Wednesday’s directive of the Supreme Court (coram: Madan Lokur and Deepak Gupta, JJ), imposing a 100 per cent penalty on the illegal mining companies in Odisha is a reflection on the BJD government’s negligent monitoring of such activity.
While the companies have been asked to deposit their dues on or before 31 December, the beleaguered state government can be thankful for small mercies.
The apex judiciary has stopped short of directing a CBI probe into what is generally referred to as Odisha’s “mega mining scam” across three districts ~ Keonjhar, Sundargarh and a swathe of Mayurbhanj. That scam could not have flourished unless tacitly condoned by the administration in Bhubaneswar; allegations that certain ruling party activists are involved may not be wholly unfounded.
No least because the 2000-2010 time-span, when the iron ore scam was at its peak, was also the heyday of the Biju Janata Dal government.
A CBI inquiry, which would almost certainly have opened a can of worms, had been recommended by Justice MB Shah commission,which was appointed by the UPA government.
The suggestion, it would be useful to recall, had been greeted with political uproar. Which explains why no action was taken on the report either by the Centre or the state.
The Supreme Court hasn’t exactly ruled out CBI intervention ~ “”For the present, we do not propose to direct an investigation or inquiry by the CBI. What is of immediate concern is to learn lessons from the past so that rapacious mining operations are not repeated in any other part of the country.”
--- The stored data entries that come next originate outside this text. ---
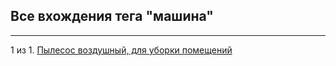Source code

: ## Все вхождения тега "машина"

---

1 из 1. [Пылесос воздушный, для уборки помещений](./2020-07-06_vacuum.md)
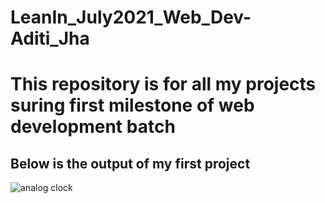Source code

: # LeanIn_July2021_Web_Dev-Aditi_Jha
# This repository is for all my projects suring first milestone of web development batch
## Below is the output of my first project
![analog clock](https://user-images.githubusercontent.com/68181276/126031050-44a057b9-d0a6-43fd-97ee-e28abe243984.png)
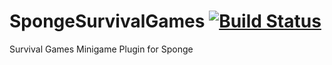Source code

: # SpongeSurvivalGames [![Build Status](https://travis-ci.org/m0pt0pmatt/SpongeSurvivalGames.svg)](https://travis-ci.org/m0pt0pmatt/SpongeSurvivalGames)
Survival Games Minigame Plugin for Sponge
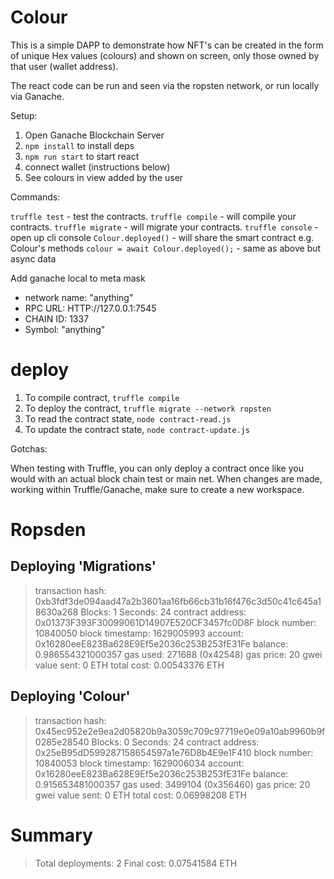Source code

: # Colour

This is a simple DAPP to demonstrate how NFT's can be created in the form of unique Hex values (colours) and shown on screen, only 
those owned by that user (wallet address).

The react code can be run and seen via the ropsten network, or run locally via Ganache.

Setup:

1. Open Ganache Blockchain Server
2. `npm install` to install deps
3. `npm run start` to start react
4. connect wallet (instructions below)
5. See colours in view added by the user

Commands:

`truffle test` - test the contracts.
`truffle compile` - will compile your contracts.
`truffle migrate` - will migrate your contracts.
`truffle console` - open up cli console
`Colour.deployed()` - will share the smart contract e.g. Colour's methods
`colour = await Colour.deployed();` - same as above but async data

Add ganache local to meta mask

- network name: "anything"
- RPC URL: HTTP://127.0.0.1:7545
- CHAIN ID: 1337
- Symbol: "anything"

# deploy

1. To compile contract, `truffle compile`
2. To deploy the contract, `truffle migrate --network ropsten`
3. To read the contract state, `node contract-read.js`
4. To update the contract state, `node contract-update.js`

Gotchas:

When testing with Truffle, you can only deploy a contract once like you would with an actual block chain test or main net. When changes are made, working within Truffle/Ganache, make sure to create a new workspace.

# Ropsden

 Deploying 'Migrations'
   ----------------------
   > transaction hash:    0xb3fdf3de094aad47a2b3601aa16fb66cb31b16f476c3d50c41c645a18630a268
   > Blocks: 1            Seconds: 24
   > contract address:    0x01373F393F30099061D14907E520CF3457fc0D8F
   > block number:        10840050
   > block timestamp:     1629005993
   > account:             0x16280eeE823Ba628E9Ef5e2036c253B253fE31Fe
   > balance:             0.986554321000357
   > gas used:            271688 (0x42548)
   > gas price:           20 gwei
   > value sent:          0 ETH
   > total cost:          0.00543376 ETH

Deploying 'Colour'
   ------------------
   > transaction hash:    0x45ec952e2e9ea2d05820b9a3059c709c97719e0e09a10ab9960b9f0285e28540
   > Blocks: 0            Seconds: 24
   > contract address:    0x25eB95dD599287158654597a1e76D8b4E9e1F410
   > block number:        10840053
   > block timestamp:     1629006034
   > account:             0x16280eeE823Ba628E9Ef5e2036c253B253fE31Fe
   > balance:             0.915653481000357
   > gas used:            3499104 (0x356460)
   > gas price:           20 gwei
   > value sent:          0 ETH
   > total cost:          0.06998208 ETH  

Summary
=======
> Total deployments:   2
> Final cost:          0.07541584 ETH

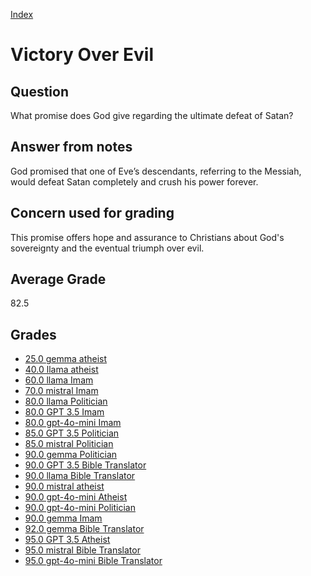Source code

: 
[Index](../../index.md)
# Victory Over Evil
## Question
What promise does God give regarding the ultimate defeat of Satan?

## Answer from notes
God promised that one of Eve’s descendants, referring to the Messiah, would defeat Satan completely and crush his power forever.

## Concern used for grading
This promise offers hope and assurance to Christians about God's sovereignty and the eventual triumph over evil.

## Average Grade
82.5

## Grades
 * [25.0 gemma atheist](../answers/gemma_atheist/Victory_Over_Evil.md)
 * [40.0 llama atheist](../answers/llama_atheist/Victory_Over_Evil.md)
 * [60.0 llama Imam](../answers/llama_Imam/Victory_Over_Evil.md)
 * [70.0 mistral Imam](../answers/mistral_Imam/Victory_Over_Evil.md)
 * [80.0 llama Politician](../answers/llama_Politician/Victory_Over_Evil.md)
 * [80.0 GPT 3.5 Imam](../answers/GPT_3.5_Imam/Victory_Over_Evil.md)
 * [80.0 gpt-4o-mini Imam](../answers/gpt-4o-mini_Imam/Victory_Over_Evil.md)
 * [85.0 GPT 3.5 Politician](../answers/GPT_3.5_Politician/Victory_Over_Evil.md)
 * [85.0 mistral Politician](../answers/mistral_Politician/Victory_Over_Evil.md)
 * [90.0 gemma Politician](../answers/gemma_Politician/Victory_Over_Evil.md)
 * [90.0 GPT 3.5 Bible Translator](../answers/GPT_3.5_Bible_Translator/Victory_Over_Evil.md)
 * [90.0 llama Bible Translator](../answers/llama_Bible_Translator/Victory_Over_Evil.md)
 * [90.0 mistral atheist](../answers/mistral_atheist/Victory_Over_Evil.md)
 * [90.0 gpt-4o-mini Atheist](../answers/gpt-4o-mini_Atheist/Victory_Over_Evil.md)
 * [90.0 gpt-4o-mini Politician](../answers/gpt-4o-mini_Politician/Victory_Over_Evil.md)
 * [90.0 gemma Imam](../answers/gemma_Imam/Victory_Over_Evil.md)
 * [92.0 gemma Bible Translator](../answers/gemma_Bible_Translator/Victory_Over_Evil.md)
 * [95.0 GPT 3.5 Atheist](../answers/GPT_3.5_Atheist/Victory_Over_Evil.md)
 * [95.0 mistral Bible Translator](../answers/mistral_Bible_Translator/Victory_Over_Evil.md)
 * [95.0 gpt-4o-mini Bible Translator](../answers/gpt-4o-mini_Bible_Translator/Victory_Over_Evil.md)
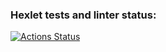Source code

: ### Hexlet tests and linter status:
[![Actions Status](https://github.com/demid58000/python-project-50/workflows/hexlet-check/badge.svg)](https://github.com/demid58000/python-project-50/actions)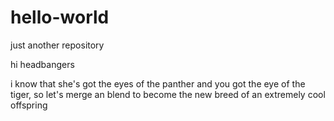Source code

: # hello-world
just another repository 

hi headbangers 

i know that she's got the eyes of the panther and you got the eye of the tiger, so let's merge an blend to become the new breed of an extremely cool offspring

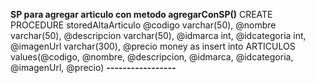 **SP para agregar articulo con metodo agregarConSP()**
CREATE PROCEDURE storedAltaArticulo
@codigo varchar(50),
@nombre varchar(50),
@descripcion varchar(50),
@idmarca int,
@idcategoria int,
@imagenUrl varchar(300),
@precio money
as
insert into ARTICULOS values(@codigo, @nombre, @descripcion, @idmarca, @idcategoria, @imagenUrl, @precio)
**-----------------**

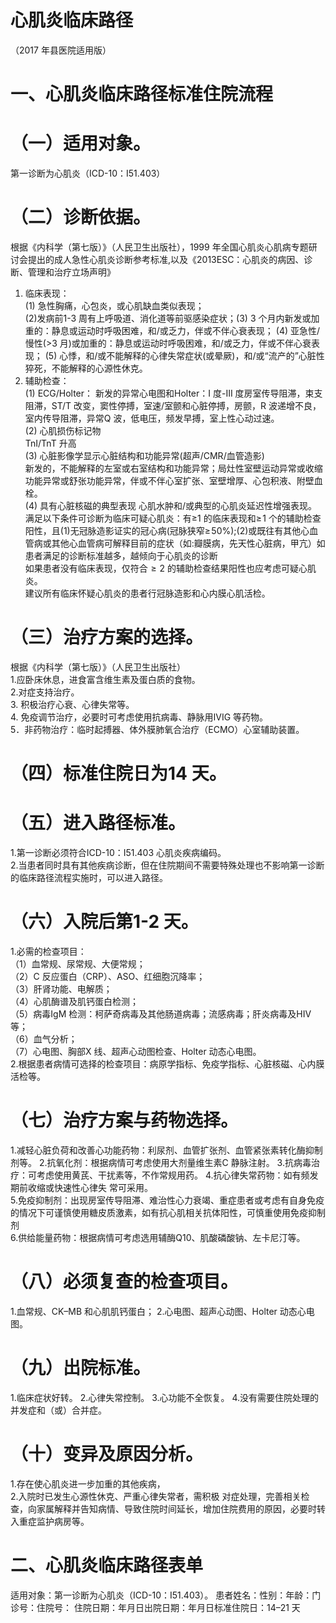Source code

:# 心肌炎临床路径  
（2017 年县医院适用版）  
# 一、心肌炎临床路径标准住院流程  
# （一）适用对象。  
第一诊断为心肌炎（ICD-10：I51.403）  
# （二）诊断依据。  
根据《内科学（第七版）》（人民卫生出版社），1999 年全国心肌炎心肌病专题研讨会提出的成人急性心肌炎诊断参考标准,以及《2013ESC：心肌炎的病因、诊断、管理和治疗立场声明》  
1. 临床表现：  
(1) 急性胸痛，心包炎，或心肌缺血类似表现；  
(2)发病前1-3 周有上呼吸道、消化道等前驱感染症状；(3) 3 个月内新发或加重的：静息或运动时呼吸困难，和/或乏力，伴或不伴心衰表现；   (4) 亚急性/慢性(>3 月)或加重的：静息或运动时呼吸困难，和/或乏力，伴或不伴心衰表现；   (5) 心悸，和/或不能解释的心律失常症状(或晕厥)，和/或“流产的”心脏性猝死，不能解释的心源性休克。  
2. 辅助检查：  
(1) ECG/Holter： 新发的异常心电图和Holter：I 度-III 度房室传导阻滞，束支阻滞，ST/T 改变，窦性停搏，室速/室颤和心脏停搏，房颤，R 波递增不良，室内传导阻滞，异常Q 波，低电压，频发早搏，室上性心动过速。  
(2) 心肌损伤标记物  
TnI/TnT 升高  
(3) 心脏影像学显示心脏结构和功能异常(超声/CMR/血管造影)  
新发的，不能解释的左室或右室结构和功能异常；局灶性室壁运动异常或收缩功能异常或舒张功能异常，伴或不伴心室扩张、室壁增厚、心包积液、附壁血栓。  
(4) 具有心脏核磁的典型表现  心肌水肿和/或典型的心肌炎延迟性增强表现。  
满足以下条件可诊断为临床可疑心肌炎：有≥1 的临床表现和$\geqslant\!1$ 个的辅助检查阳性，且(1)无冠脉造影证实的冠心病(冠脉狭窄$\geqslant\!50\%)$;(2)或既往有其他心血管病或其他心血管病可解释目前的症状（如:瓣膜病，先天性心脏病，甲亢）如患者满足的诊断标准越多，越倾向于心肌炎的诊断  
如果患者没有临床表现，仅符合${\geqslant}2$ 的辅助检查结果阳性也应考虑可疑心肌炎。  
建议所有临床怀疑心肌炎的患者行冠脉造影和心内膜心肌活检。  
# （三）治疗方案的选择。  
根据《内科学（第七版）》（人民卫生出版社）  
1.应卧床休息，进食富含维生素及蛋白质的食物。  
2.对症支持治疗。  
3. 积极治疗心衰、心律失常等。  
4. 免疫调节治疗，必要时可考虑使用抗病毒、静脉用IVIG 等药物。  
5．非药物治疗：临时起搏器、体外膜肺氧合治疗（ECMO）心室辅助装置。  
# （四）标准住院日为14 天。  
# （五）进入路径标准。  
1.第一诊断必须符合ICD-10：I51.403 心肌炎疾病编码。  
2.当患者同时具有其他疾病诊断，但在住院期间不需要特殊处理也不影响第一诊断的临床路径流程实施时，可以进入路径。  
# （六）入院后第1-2 天。  
1.必需的检查项目：  
（1）血常规、尿常规、大便常规；  
（2）C 反应蛋白（CRP）、ASO、红细胞沉降率；  
（3）肝肾功能、电解质；  
（4）心肌酶谱及肌钙蛋白检测；  
（5）病毒IgM 检测：柯萨奇病毒及其他肠道病毒；流感病毒；肝炎病毒及HIV 等；  
（6）血气分析；  
（7）心电图、胸部X 线、超声心动图检查、Holter 动态心电图。  
2.根据患者病情可选择的检查项目：病原学指标、免疫学指标、心脏核磁、心内膜活检等。  
# （七）治疗方案与药物选择。  
1.减轻心脏负荷和改善心功能药物：利尿剂、血管扩张剂、血管紧张素转化酶抑制剂等。 2.抗氧化剂：根据病情可考虑使用大剂量维生素C 静脉注射。 3.抗病毒治疗：可考虑使用黄芪、干扰素等，不作常规用药。 4.抗心律失常药物：如有频发期前收缩或快速性心律失 常可采用。  
5.免疫抑制剂：出现房室传导阻滞、难治性心力衰竭、重症患者或考虑有自身免疫的情况下可谨慎使用糖皮质激素，如有抗心肌相关抗体阳性，可慎重使用免疫抑制剂  
6.供给能量药物：根据病情可考虑选用辅酶Q10、肌酸磷酸钠、左卡尼汀等。  
# （八）必须复查的检查项目。  
1.血常规、CK–MB 和心肌肌钙蛋白； 2.心电图、超声心动图、Holter 动态心电图。  
# （九）出院标准。  
1.临床症状好转。 2.心律失常控制。 3.心功能不全恢复。 4.没有需要住院处理的并发症和（或）合并症。  
# （十）变异及原因分析。  
1.存在使心肌炎进一步加重的其他疾病，  
2.入院时已发生心源性休克、严重心律失常者，需积极 对症处理，完善相关检查，向家属解释并告知病情、导致住院时间延长，增加住院费用的原因，必要时转入重症监护病房等。  
# 二、心肌炎临床路径表单  
适用对象：第一诊断为心肌炎（ICD-10：I51.403）。 患者姓名：性别：年龄：门诊号：住院号： 住院日期：年月日出院日期：年月日标准住院日：14–21 天  

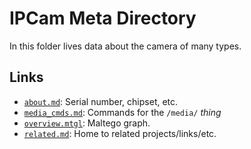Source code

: # IPCam Meta Directory

In this folder lives data about the camera of many types.

## Links

- [`about.md`](https://github.com/UND-ARC/IPCam/tree/master/meta/about.md): Serial number, chipset, etc.
- [`media_cmds.md`](https://github.com/UND-ARC/IPCam/tree/master/meta/media_cmds.md): Commands for the `/media/` *thing*
- [`overview.mtgl`](https://github.com/UND-ARC/IPCam/tree/master/meta/overview.mtgl): Maltego graph.
- [`related.md`](https://github.com/UND-ARC/IPCam/tree/master/meta/related.md): Home to related projects/links/etc.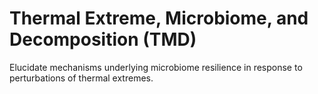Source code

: # Thermal Extreme, Microbiome, and Decomposition (TMD)

Elucidate mechanisms underlying microbiome resilience in response to perturbations of thermal extremes.
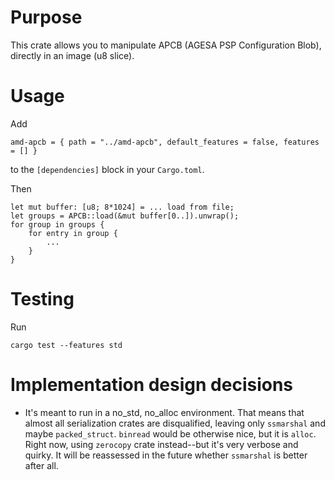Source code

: # Purpose

This crate allows you to manipulate APCB (AGESA PSP Configuration Blob), directly in an image (u8 slice).

# Usage

Add

    amd-apcb = { path = "../amd-apcb", default_features = false, features = [] }

to the `[dependencies]` block in your `Cargo.toml`.

Then

    let mut buffer: [u8; 8*1024] = ... load from file;
    let groups = APCB::load(&mut buffer[0..]).unwrap();
    for group in groups {
        for entry in group {
            ...
        }
    }

# Testing

Run

    cargo test --features std

# Implementation design decisions

* It's meant to run in a no_std, no_alloc environment.  That means that almost all serialization crates are disqualified, leaving only `ssmarshal` and maybe `packed_struct`.  `binread` would be otherwise nice, but it is `alloc`.  Right now, using `zerocopy` crate instead--but it's very verbose and quirky.  It will be reassessed in the future whether `ssmarshal` is better after all.
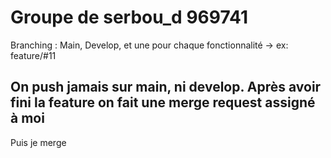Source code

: # Groupe de serbou_d 969741

Branching : Main, Develop, et une pour chaque fonctionnalité -> ex: feature/#11 
## On push jamais sur main, ni develop. Après avoir fini la feature on fait une merge request assigné à moi
Puis je merge


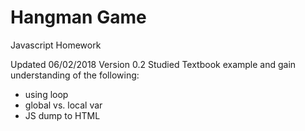 # Hangman Game
Javascript Homework

Updated 06/02/2018
Version 0.2
Studied Textbook example and gain understanding of the following:
 - using loop
 - global vs. local var
 - JS dump to HTML
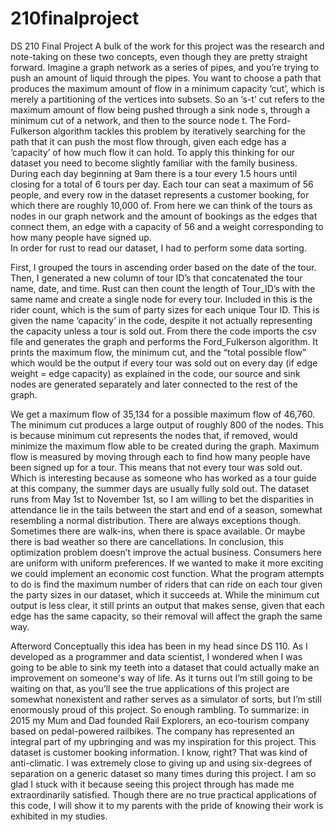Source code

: # 210finalproject
DS 210 Final Project
A bulk of the work for this project was the research and note-taking on these two concepts, even though they are pretty straight forward. Imagine a graph network as a series of pipes, and you’re trying to push an amount of liquid through the pipes. You want to choose a path that produces the maximum amount of flow in a minimum capacity ‘cut’, which is merely a partitioning of the vertices into subsets. So an ‘s-t’ cut refers to the maximum amount of flow being pushed through a sink node s, through a minimum cut of a network, and then to the source node t. The Ford-Fulkerson algorithm tackles this problem by iteratively searching for the path that it can push the most flow through, given each edge has a ‘capacity’ of how much flow it can hold. 
	To apply this thinking for our dataset you need to become slightly familiar with the family business. 
	During each day beginning at 9am there is a tour every 1.5 hours until closing for a total of 6 tours per day. Each tour can seat a maximum of 56 people, and every row in the dataset represents a customer booking, for which there are roughly 10,000 of. From here we can think of the tours as nodes in our graph network and the amount of bookings as the edges that connect them, an edge with a capacity of 56 and a weight corresponding to how many people have signed up.  
	In order for rust to read our dataset, I had to perform some data sorting. 
  
  First, I grouped the tours in ascending order based on the date of the tour. Then, I generated a new column of tour ID’s that concatenated the tour name, date, and time. Rust can then count the length of Tour_ID’s with the same name and create a single node for every tour. Included in this is the rider count, which is the sum of party sizes for each unique Tour ID. This is given the name ‘capacity’ in the code, despite it not actually representing the capacity unless a tour is sold out. 
	From there the code imports the csv file and generates the graph and performs the Ford_Fulkerson algorithm. It prints the maximum flow, the minimum cut, and the “total possible flow” which would be the output if every tour was sold out on every day (if edge weight = edge capacity) as explained in the code, our source and sink nodes are generated separately and later connected to the rest of the graph. 
	
  
  
  We get a maximum flow of 35,134 for a possible maximum flow of 46,760. The minimum cut produces a large output of roughly 800 of the nodes. This is because minimum cut represents the nodes that, if removed, would minimize the maximum flow able to be created during the graph. Maximum flow is measured by moving through each to find how many people have been signed up for a tour. 
	This means that not every tour was sold out. Which is interesting because as someone who has worked as a tour guide at this company, the summer days are usually fully sold out. The dataset runs from May 1st to November 1st, so I am willing to bet the disparities in attendance lie in the tails between the start and end of a season, somewhat resembling a normal distribution. There are always exceptions though. Sometimes there are walk-ins, when there is space available. Or maybe there is bad weather so there are cancellations. 
	In conclusion, this optimization problem doesn’t improve the actual business. Consumers here are uniform with uniform preferences. If we wanted to make it more exciting we could implement an economic cost function. What the program attempts to do is find the maximum number of riders that can ride on each tour given the party sizes in our dataset, which it succeeds at. While the minimum cut output is less clear, it still prints an output that makes sense, given that each edge has the same capacity, so their removal will affect the graph the same way. 

Afterword
	Conceptually this idea has been in my head since DS 110. As I developed as a programmer and data scientist, I wondered when I was going to be able to sink my teeth into a dataset that could actually make an improvement on someone's way of life. 
	As it turns out I’m still going to be waiting on that, as you’ll see the true applications of this project are somewhat nonexistent and rather serves as a simulator of sorts, but I’m still enormously proud of this project. So enough rambling. To summarize: in 2015 my Mum and Dad founded Rail Explorers, an eco-tourism company based on pedal-powered railbikes. The company has represented an integral part of my upbringing and was my inspiration for this project. This dataset is customer booking information. I know, right? That was kind of anti-climatic. 
	I was extremely close to giving up and using six-degrees of separation on a generic dataset so many times during this project. I am so glad I stuck with it because seeing this project through has made me extraordinarily satisfied. Though there are no true practical applications of this code, I will show it to my parents with the pride of knowing their work is exhibited in my studies. 
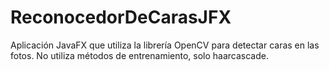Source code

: # ReconocedorDeCarasJFX
Aplicación JavaFX que utiliza la librería OpenCV para detectar caras en las fotos. No utiliza métodos de entrenamiento, solo haarcascade.
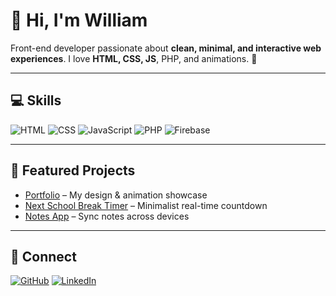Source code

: # 👋 Hi, I'm William

Front-end developer passionate about **clean, minimal, and interactive web experiences**. I love **HTML, CSS, JS**, PHP, and animations. 🚀

---

## 💻 Skills
![HTML](https://img.shields.io/badge/HTML-E34F26?style=flat&logo=html5&logoColor=white)
![CSS](https://img.shields.io/badge/CSS-1572B6?style=flat&logo=css3&logoColor=white)
![JavaScript](https://img.shields.io/badge/JS-F7DF1E?style=flat&logo=javascript&logoColor=black)
![PHP](https://img.shields.io/badge/PHP-777BB4?style=flat&logo=php&logoColor=white)
![Firebase](https://img.shields.io/badge/Firebase-FFCA28?style=flat&logo=firebase&logoColor=black)

---

## 🌟 Featured Projects
- [Portfolio](https://github.com/yourusername/portfolio) – My design & animation showcase  
- [Next School Break Timer](https://github.com/yourusername/break-timer) – Minimalist real-time countdown  
- [Notes App](https://github.com/yourusername/notes-app) – Sync notes across devices  

---

## 🔗 Connect
[![GitHub](https://img.shields.io/badge/GitHub-100000?style=flat&logo=github&logoColor=white)](https://github.com/sneakyturtle270508)
[![LinkedIn](https://img.shields.io/badge/LinkedIn-0A66C2?style=flat&logo=linkedin&logoColor=white)](https://www.linkedin.com/in/william-berge-gr%C3%B8nsberg-332932307/)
That “rapaciousness” persists unchecked, elsewhere in the country, too. Having tacitly condoned the illegality, the ruling BJD has now welcomed the court order, hoping that it will muffle the shrill for a CBI probe. Clearly, the state’s order some years back, imposing a fine of Rs.60,000 crore on 140 mining lease-holders for illegality and/or excess mining has had little or no effect.
The court’s order on 100 per cent penalty is substantially higher than the central committee’s suggestion on a penalty of 30 per cent of the “notional value” of the mined ore.
The short point must be that a notional calibration of the ore is inherently indeterminate. No less critical is the suggestion to constitute an expert committee, headed by a retired Supreme Court judge, to examine how illegal mining has become endemic in Odisha and other parts of the country. In the immediate perspective, Odisha will have to substantially raise its penalty of Rs.60,000 crore in accord with the Supreme Court order.
With 102 of the 187 mines closed, most of them are not in a position to pay the penalty.
The illegality is as critical as sand mining in West Bengal. From the mines in Odisha to the river bank in Bankura, the political patronage is palpable.